- TO DO
There is one span to output from the data below: the lines starting at the line with "보기 및 수정 기능 포함" and ending at the line with "- 사용자 인증 및 권한". Output it exactly, ends included, nothing more.

- DATASET ENTRIES
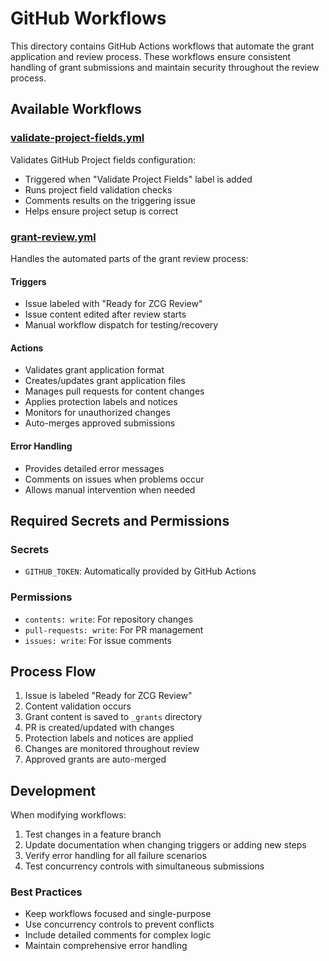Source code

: # GitHub Workflows

This directory contains GitHub Actions workflows that automate the grant application and review process. These workflows ensure consistent handling of grant submissions and maintain security throughout the review process.

## Available Workflows

### [validate-project-fields.yml](./validate-project-fields.yml)
Validates GitHub Project fields configuration:
- Triggered when "Validate Project Fields" label is added
- Runs project field validation checks
- Comments results on the triggering issue
- Helps ensure project setup is correct

### [grant-review.yml](./grant-review.yml)
Handles the automated parts of the grant review process:

#### Triggers
- Issue labeled with "Ready for ZCG Review"
- Issue content edited after review starts
- Manual workflow dispatch for testing/recovery

#### Actions
- Validates grant application format
- Creates/updates grant application files
- Manages pull requests for content changes
- Applies protection labels and notices
- Monitors for unauthorized changes
- Auto-merges approved submissions

#### Error Handling
- Provides detailed error messages
- Comments on issues when problems occur
- Allows manual intervention when needed

## Required Secrets and Permissions

### Secrets
- `GITHUB_TOKEN`: Automatically provided by GitHub Actions

### Permissions
- `contents: write`: For repository changes
- `pull-requests: write`: For PR management
- `issues: write`: For issue comments

## Process Flow

1. Issue is labeled "Ready for ZCG Review"
2. Content validation occurs
3. Grant content is saved to `_grants` directory
4. PR is created/updated with changes
5. Protection labels and notices are applied
6. Changes are monitored throughout review
7. Approved grants are auto-merged

## Development

When modifying workflows:
1. Test changes in a feature branch
2. Update documentation when changing triggers or adding new steps
3. Verify error handling for all failure scenarios
4. Test concurrency controls with simultaneous submissions

### Best Practices
- Keep workflows focused and single-purpose
- Use concurrency controls to prevent conflicts
- Include detailed comments for complex logic
- Maintain comprehensive error handling
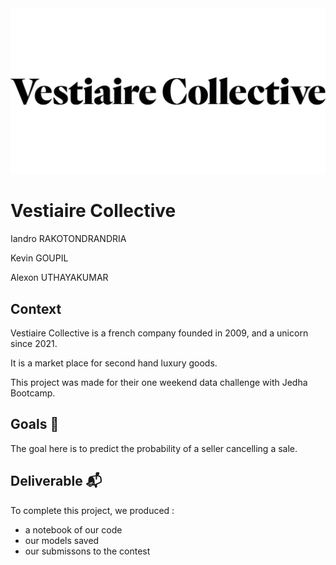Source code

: <img src="./src/vc_logo.jpg">


# Vestiaire Collective

Iandro RAKOTONDRANDRIA

Kevin GOUPIL

Alexon UTHAYAKUMAR

## Context

Vestiaire Collective is a french company founded in 2009, and a unicorn since 2021. 

It is a market place for second hand luxury goods.

This project was made for their one weekend data challenge with Jedha Bootcamp.

## Goals 🎯

The goal here is to predict the probability of a seller cancelling a sale.

## Deliverable 📬

To complete this project, we produced : 

- a notebook of our code
- our models saved
- our submissons to the contest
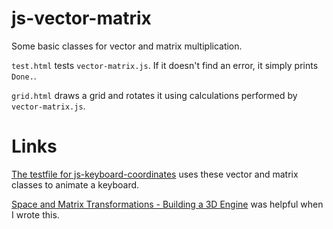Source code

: js-vector-matrix
================

Some basic classes for vector and matrix multiplication.

`test.html` tests `vector-matrix.js`. If it doesn't find an error, it simply prints `Done.`.

`grid.html` draws a grid and rotates it using calculations performed by `vector-matrix.js`.

# Links

[The testfile for js-keyboard-coordinates](https://github.com/ReneNyffenegger/js-keyboard-coordinates/blob/master/test.html) uses these vector
and matrix classes to animate a keyboard.

[Space and Matrix Transformations - Building a 3D Engine](http://www.codeproject.com/Articles/42086/Space-and-Matrix-Transformations-Building-a-3D-Eng) was helpful when
I wrote this.
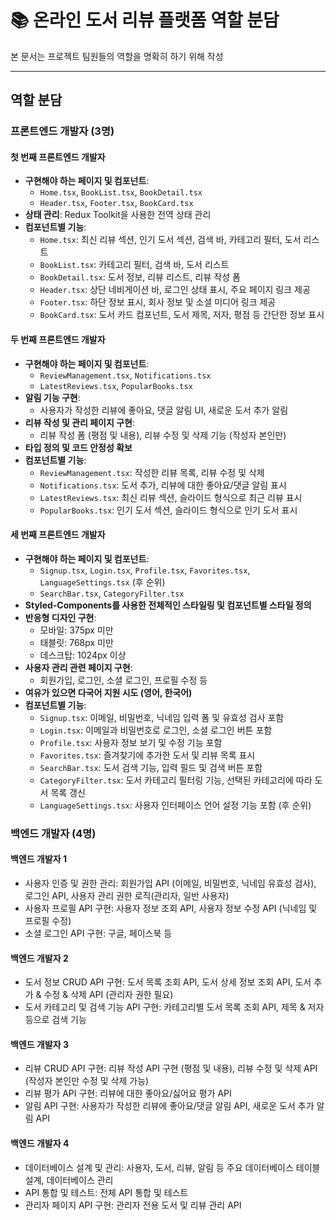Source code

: # 📚 온라인 도서 리뷰 플랫폼 역할 분담

본 문서는 프로젝트 팀원들의 역할을 명확히 하기 위해 작성

---

## 역할 분담

### 프론트엔드 개발자 (3명)

#### 첫 번째 프론트엔드 개발자
- **구현해야 하는 페이지 및 컴포넌트**:
  - `Home.tsx`, `BookList.tsx`, `BookDetail.tsx`
  - `Header.tsx`, `Footer.tsx`, `BookCard.tsx`
- **상태 관리**: Redux Toolkit을 사용한 전역 상태 관리
- **컴포넌트별 기능**:
  - `Home.tsx`: 최신 리뷰 섹션, 인기 도서 섹션, 검색 바, 카테고리 필터, 도서 리스트
  - `BookList.tsx`: 카테고리 필터, 검색 바, 도서 리스트
  - `BookDetail.tsx`: 도서 정보, 리뷰 리스트, 리뷰 작성 폼
  - `Header.tsx`: 상단 네비게이션 바, 로그인 상태 표시, 주요 페이지 링크 제공
  - `Footer.tsx`: 하단 정보 표시, 회사 정보 및 소셜 미디어 링크 제공
  - `BookCard.tsx`: 도서 카드 컴포넌트, 도서 제목, 저자, 평점 등 간단한 정보 표시

#### 두 번째 프론트엔드 개발자
- **구현해야 하는 페이지 및 컴포넌트**:
  - `ReviewManagement.tsx`, `Notifications.tsx`
  - `LatestReviews.tsx`, `PopularBooks.tsx`
- **알림 기능 구현**:
  - 사용자가 작성한 리뷰에 좋아요, 댓글 알림 UI, 새로운 도서 추가 알림
- **리뷰 작성 및 관리 페이지 구현**:
  - 리뷰 작성 폼 (평점 및 내용), 리뷰 수정 및 삭제 기능 (작성자 본인만)
- **타입 정의 및 코드 안정성 확보**
- **컴포넌트별 기능**:
  - `ReviewManagement.tsx`: 작성한 리뷰 목록, 리뷰 수정 및 삭제
  - `Notifications.tsx`: 도서 추가, 리뷰에 대한 좋아요/댓글 알림 표시
  - `LatestReviews.tsx`: 최신 리뷰 섹션, 슬라이드 형식으로 최근 리뷰 표시
  - `PopularBooks.tsx`: 인기 도서 섹션, 슬라이드 형식으로 인기 도서 표시

#### 세 번째 프론트엔드 개발자
- **구현해야 하는 페이지 및 컴포넌트**:
  - `Signup.tsx`, `Login.tsx`, `Profile.tsx`, `Favorites.tsx`, `LanguageSettings.tsx` (후 순위)
  - `SearchBar.tsx`, `CategoryFilter.tsx`
- **Styled-Components를 사용한 전체적인 스타일링 및 컴포넌트별 스타일 정의**
- **반응형 디자인 구현**:
  - 모바일: 375px 미만
  - 태블릿: 768px 미만
  - 데스크탑: 1024px 이상
- **사용자 관리 관련 페이지 구현**:
  - 회원가입, 로그인, 소셜 로그인, 프로필 수정 등
- **여유가 있으면 다국어 지원 시도 (영어, 한국어)**
- **컴포넌트별 기능**:
  - `Signup.tsx`: 이메일, 비밀번호, 닉네임 입력 폼 및 유효성 검사 포함
  - `Login.tsx`: 이메일과 비밀번호로 로그인, 소셜 로그인 버튼 포함
  - `Profile.tsx`: 사용자 정보 보기 및 수정 기능 포함
  - `Favorites.tsx`: 즐겨찾기에 추가한 도서 및 리뷰 목록 표시
  - `SearchBar.tsx`: 도서 검색 기능, 입력 필드 및 검색 버튼 포함
  - `CategoryFilter.tsx`: 도서 카테고리 필터링 기능, 선택된 카테고리에 따라 도서 목록 갱신
  - `LanguageSettings.tsx`: 사용자 인터페이스 언어 설정 기능 포함 (후 순위)


### 백엔드 개발자 (4명)

#### 백엔드 개발자 1
- 사용자 인증 및 권한 관리: 회원가입 API (이메일, 비밀번호, 닉네임 유효성 검사), 로그인 API, 사용자 관리 권한 로직(관리자, 일반 사용자)
- 사용자 프로필 API 구현: 사용자 정보 조회 API, 사용자 정보 수정 API (닉네임 및 프로필 수정)
- 소셜 로그인 API 구현: 구글, 페이스북 등

#### 백엔드 개발자 2
- 도서 정보 CRUD API 구현: 도서 목록 조회 API, 도서 상세 정보 조회 API, 도서 추가 & 수정 & 삭제 API (관리자 권한 필요)
- 도서 카테고리 및 검색 기능 API 구현: 카테고리별 도서 목록 조회 API, 제목 & 저자 등으로 검색 기능

#### 백엔드 개발자 3
- 리뷰 CRUD API 구현: 리뷰 작성 API 구현 (평점 및 내용), 리뷰 수정 및 삭제 API (작성자 본인만 수정 및 삭제 가능)
- 리뷰 평가 API 구현: 리뷰에 대한 좋아요/싫어요 평가 API
- 알림 API 구현: 사용자가 작성한 리뷰에 좋아요/댓글 알림 API, 새로운 도서 추가 알림 API

#### 백엔드 개발자 4
- 데이터베이스 설계 및 관리: 사용자, 도서, 리뷰, 알림 등 주요 데이터베이스 테이블 설계, 데이터베이스 관리
- API 통합 및 테스트: 전체 API 통합 및 테스트
- 관리자 페이지 API 구현: 관리자 전용 도서 및 리뷰 관리 API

- THE ANSWER
  - `Profile.tsx`: 사용자 정보 보기 및 수정 기능 포함
  - `Favorites.tsx`: 즐겨찾기에 추가한 도서 및 리뷰 목록 표시
  - `SearchBar.tsx`: 도서 검색 기능, 입력 필드 및 검색 버튼 포함
  - `CategoryFilter.tsx`: 도서 카테고리 필터링 기능, 선택된 카테고리에 따라 도서 목록 갱신
  - `LanguageSettings.tsx`: 사용자 인터페이스 언어 설정 기능 포함 (후 순위)


### 백엔드 개발자 (4명)

#### 백엔드 개발자 1
- 사용자 인증 및 권한 관리: 회원가입 API (이메일, 비밀번호, 닉네임 유효성 검사), 로그인 API, 사용자 관리 권한 로직(관리자, 일반 사용자)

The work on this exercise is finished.